**DATA SECTION**
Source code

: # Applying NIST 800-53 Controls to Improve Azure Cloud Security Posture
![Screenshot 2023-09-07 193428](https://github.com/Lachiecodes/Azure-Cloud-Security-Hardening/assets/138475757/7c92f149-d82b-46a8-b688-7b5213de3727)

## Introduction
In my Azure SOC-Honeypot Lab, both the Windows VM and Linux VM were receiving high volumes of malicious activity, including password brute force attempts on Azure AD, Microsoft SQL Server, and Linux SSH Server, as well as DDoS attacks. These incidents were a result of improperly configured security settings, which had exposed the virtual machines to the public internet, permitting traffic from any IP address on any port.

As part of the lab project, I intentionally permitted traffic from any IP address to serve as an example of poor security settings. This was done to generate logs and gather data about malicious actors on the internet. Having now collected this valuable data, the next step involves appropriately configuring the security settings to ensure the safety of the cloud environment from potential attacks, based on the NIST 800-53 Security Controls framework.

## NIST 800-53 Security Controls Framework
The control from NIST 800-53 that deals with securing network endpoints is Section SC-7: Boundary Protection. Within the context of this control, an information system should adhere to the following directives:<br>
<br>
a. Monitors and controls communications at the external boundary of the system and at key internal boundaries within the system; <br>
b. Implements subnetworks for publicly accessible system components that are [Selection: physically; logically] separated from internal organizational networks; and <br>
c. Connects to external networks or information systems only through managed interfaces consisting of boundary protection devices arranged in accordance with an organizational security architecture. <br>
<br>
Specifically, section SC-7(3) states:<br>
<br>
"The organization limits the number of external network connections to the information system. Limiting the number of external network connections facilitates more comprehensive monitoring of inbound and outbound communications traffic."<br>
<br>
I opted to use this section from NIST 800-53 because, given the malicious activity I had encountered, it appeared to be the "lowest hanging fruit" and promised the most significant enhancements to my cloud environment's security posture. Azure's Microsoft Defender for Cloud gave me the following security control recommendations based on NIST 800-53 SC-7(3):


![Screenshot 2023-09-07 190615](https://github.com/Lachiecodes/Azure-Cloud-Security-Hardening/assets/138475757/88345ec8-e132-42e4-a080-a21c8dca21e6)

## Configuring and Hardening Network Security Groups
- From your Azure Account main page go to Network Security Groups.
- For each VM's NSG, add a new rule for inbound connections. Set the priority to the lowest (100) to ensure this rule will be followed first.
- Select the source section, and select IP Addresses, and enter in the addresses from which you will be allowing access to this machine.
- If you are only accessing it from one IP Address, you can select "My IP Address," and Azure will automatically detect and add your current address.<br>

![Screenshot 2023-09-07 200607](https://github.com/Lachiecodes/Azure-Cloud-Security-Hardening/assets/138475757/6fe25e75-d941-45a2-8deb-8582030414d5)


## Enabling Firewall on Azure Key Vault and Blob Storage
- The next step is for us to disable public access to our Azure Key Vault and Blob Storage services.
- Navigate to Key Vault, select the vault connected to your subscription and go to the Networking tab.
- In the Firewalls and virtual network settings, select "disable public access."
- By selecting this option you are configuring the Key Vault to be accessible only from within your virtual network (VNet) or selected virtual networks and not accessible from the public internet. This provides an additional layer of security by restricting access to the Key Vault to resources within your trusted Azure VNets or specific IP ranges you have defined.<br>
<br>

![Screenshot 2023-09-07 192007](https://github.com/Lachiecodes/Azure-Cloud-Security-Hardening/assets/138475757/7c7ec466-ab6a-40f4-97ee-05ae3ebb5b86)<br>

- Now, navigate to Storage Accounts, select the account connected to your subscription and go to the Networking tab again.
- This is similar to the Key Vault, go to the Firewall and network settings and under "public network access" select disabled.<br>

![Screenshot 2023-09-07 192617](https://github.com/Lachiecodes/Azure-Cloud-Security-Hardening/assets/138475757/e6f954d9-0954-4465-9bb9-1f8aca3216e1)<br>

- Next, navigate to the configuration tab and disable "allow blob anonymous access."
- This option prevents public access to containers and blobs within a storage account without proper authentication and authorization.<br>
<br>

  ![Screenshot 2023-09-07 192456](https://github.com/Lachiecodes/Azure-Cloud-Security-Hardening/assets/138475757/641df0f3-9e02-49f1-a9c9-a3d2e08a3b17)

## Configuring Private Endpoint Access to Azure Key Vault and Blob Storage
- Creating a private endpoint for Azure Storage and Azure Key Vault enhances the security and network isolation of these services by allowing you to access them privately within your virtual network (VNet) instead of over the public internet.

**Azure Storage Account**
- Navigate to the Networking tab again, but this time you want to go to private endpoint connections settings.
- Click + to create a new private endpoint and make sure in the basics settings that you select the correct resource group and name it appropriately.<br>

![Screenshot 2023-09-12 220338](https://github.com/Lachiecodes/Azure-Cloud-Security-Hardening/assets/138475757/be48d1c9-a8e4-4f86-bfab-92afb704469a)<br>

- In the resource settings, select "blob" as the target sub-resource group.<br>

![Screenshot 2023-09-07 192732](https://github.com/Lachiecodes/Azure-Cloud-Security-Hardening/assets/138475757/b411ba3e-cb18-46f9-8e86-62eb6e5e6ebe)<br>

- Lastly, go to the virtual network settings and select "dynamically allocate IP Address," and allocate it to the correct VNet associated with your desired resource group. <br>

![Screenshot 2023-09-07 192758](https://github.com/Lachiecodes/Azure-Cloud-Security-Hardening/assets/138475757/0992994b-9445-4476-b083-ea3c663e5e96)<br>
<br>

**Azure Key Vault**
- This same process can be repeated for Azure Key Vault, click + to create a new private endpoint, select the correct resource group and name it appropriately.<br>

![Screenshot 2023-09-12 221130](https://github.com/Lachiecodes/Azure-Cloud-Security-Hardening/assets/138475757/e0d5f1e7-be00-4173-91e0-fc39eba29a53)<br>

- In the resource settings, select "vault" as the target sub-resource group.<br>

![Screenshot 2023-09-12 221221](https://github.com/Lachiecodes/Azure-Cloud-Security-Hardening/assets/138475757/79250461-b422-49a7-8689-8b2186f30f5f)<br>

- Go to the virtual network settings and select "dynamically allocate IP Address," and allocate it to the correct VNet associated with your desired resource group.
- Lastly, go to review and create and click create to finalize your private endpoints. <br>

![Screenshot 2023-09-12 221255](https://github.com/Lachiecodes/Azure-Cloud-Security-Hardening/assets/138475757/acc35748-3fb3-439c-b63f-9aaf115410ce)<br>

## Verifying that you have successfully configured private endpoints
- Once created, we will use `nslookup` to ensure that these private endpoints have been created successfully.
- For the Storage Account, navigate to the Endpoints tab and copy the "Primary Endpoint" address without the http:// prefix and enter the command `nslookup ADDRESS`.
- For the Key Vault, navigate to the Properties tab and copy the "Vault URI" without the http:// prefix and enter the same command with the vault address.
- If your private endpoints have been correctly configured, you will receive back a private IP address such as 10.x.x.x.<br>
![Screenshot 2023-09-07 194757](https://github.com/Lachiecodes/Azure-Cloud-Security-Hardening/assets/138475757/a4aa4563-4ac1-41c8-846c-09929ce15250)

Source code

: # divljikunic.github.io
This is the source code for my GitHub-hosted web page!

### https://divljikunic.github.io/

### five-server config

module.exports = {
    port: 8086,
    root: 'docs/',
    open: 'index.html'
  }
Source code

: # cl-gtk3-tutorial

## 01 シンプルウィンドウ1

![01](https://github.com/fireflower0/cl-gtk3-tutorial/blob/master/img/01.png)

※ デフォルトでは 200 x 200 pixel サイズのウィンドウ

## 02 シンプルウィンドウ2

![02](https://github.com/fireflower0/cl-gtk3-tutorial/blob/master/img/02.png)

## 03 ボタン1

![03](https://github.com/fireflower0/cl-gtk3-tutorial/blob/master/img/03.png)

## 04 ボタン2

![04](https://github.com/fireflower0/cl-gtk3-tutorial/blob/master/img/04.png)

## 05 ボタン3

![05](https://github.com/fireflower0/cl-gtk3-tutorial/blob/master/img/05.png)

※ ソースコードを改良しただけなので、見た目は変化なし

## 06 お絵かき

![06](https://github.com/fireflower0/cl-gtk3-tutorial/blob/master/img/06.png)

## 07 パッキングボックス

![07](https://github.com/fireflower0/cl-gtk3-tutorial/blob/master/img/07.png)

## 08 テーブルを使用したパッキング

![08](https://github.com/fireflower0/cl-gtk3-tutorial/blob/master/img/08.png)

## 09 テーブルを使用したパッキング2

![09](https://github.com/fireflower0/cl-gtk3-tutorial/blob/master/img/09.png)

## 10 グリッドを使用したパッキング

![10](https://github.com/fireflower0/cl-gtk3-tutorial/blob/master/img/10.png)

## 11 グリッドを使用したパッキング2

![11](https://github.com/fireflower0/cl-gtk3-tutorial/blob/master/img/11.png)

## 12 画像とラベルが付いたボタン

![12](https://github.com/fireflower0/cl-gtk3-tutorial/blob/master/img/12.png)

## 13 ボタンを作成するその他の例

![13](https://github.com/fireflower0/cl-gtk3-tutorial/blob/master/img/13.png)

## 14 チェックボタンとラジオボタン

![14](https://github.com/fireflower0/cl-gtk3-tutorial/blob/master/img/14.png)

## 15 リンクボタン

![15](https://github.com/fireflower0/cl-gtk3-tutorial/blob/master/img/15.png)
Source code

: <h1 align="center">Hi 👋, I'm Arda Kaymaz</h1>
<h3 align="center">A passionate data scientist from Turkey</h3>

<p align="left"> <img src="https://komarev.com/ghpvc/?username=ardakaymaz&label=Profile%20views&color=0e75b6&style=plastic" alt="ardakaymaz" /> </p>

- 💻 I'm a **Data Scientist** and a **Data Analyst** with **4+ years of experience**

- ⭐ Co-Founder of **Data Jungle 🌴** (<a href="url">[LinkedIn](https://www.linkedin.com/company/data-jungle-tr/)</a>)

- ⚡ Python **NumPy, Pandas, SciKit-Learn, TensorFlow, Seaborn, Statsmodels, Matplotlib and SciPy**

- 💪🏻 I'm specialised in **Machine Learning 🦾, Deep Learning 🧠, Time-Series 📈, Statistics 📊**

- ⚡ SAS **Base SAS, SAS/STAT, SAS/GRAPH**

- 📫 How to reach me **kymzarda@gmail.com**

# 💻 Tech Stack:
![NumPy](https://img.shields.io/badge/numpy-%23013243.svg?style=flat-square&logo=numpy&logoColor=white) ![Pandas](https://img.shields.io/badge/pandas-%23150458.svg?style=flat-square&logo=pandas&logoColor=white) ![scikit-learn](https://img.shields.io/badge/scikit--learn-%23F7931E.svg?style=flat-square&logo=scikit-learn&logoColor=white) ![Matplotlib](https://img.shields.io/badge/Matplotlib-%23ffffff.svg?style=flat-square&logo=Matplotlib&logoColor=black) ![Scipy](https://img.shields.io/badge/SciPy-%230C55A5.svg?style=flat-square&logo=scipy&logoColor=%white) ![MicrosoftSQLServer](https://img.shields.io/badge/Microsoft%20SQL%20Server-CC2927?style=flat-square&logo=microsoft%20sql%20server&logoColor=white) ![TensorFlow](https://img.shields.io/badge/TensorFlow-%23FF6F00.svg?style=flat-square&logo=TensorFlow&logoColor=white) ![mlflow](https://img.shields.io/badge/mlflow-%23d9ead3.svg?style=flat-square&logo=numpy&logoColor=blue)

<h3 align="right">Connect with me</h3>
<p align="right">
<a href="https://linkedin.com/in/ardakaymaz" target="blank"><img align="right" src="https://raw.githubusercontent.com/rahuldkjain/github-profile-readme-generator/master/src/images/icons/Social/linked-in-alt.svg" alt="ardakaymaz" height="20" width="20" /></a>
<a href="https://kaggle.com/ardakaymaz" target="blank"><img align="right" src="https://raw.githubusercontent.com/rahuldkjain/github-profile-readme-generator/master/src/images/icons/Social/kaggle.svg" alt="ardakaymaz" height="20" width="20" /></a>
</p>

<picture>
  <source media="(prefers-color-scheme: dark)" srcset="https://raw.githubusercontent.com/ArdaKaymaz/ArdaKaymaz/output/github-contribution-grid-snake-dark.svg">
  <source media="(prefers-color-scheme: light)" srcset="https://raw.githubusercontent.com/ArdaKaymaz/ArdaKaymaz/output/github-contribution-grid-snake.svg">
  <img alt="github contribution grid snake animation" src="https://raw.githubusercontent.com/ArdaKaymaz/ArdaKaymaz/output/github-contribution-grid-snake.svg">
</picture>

**TASK ITEM**
Nothing but the lines from the first line of the listing above through the line holding "In my Azure" should be reproduced, and each must match exactly.

**RESPONSE FOR THIS EXERCISE**
Source code

: # Applying NIST 800-53 Controls to Improve Azure Cloud Security Posture
![Screenshot 2023-09-07 193428](https://github.com/Lachiecodes/Azure-Cloud-Security-Hardening/assets/138475757/7c92f149-d82b-46a8-b688-7b5213de3727)

## Introduction
In my Azure SOC-Honeypot Lab, both the Windows VM and Linux VM were receiving high volumes of malicious activity, including password brute force attempts on Azure AD, Microsoft SQL Server, and Linux SSH Server, as well as DDoS attacks. These incidents were a result of improperly configured security settings, which had exposed the virtual machines to the public internet, permitting traffic from any IP address on any port.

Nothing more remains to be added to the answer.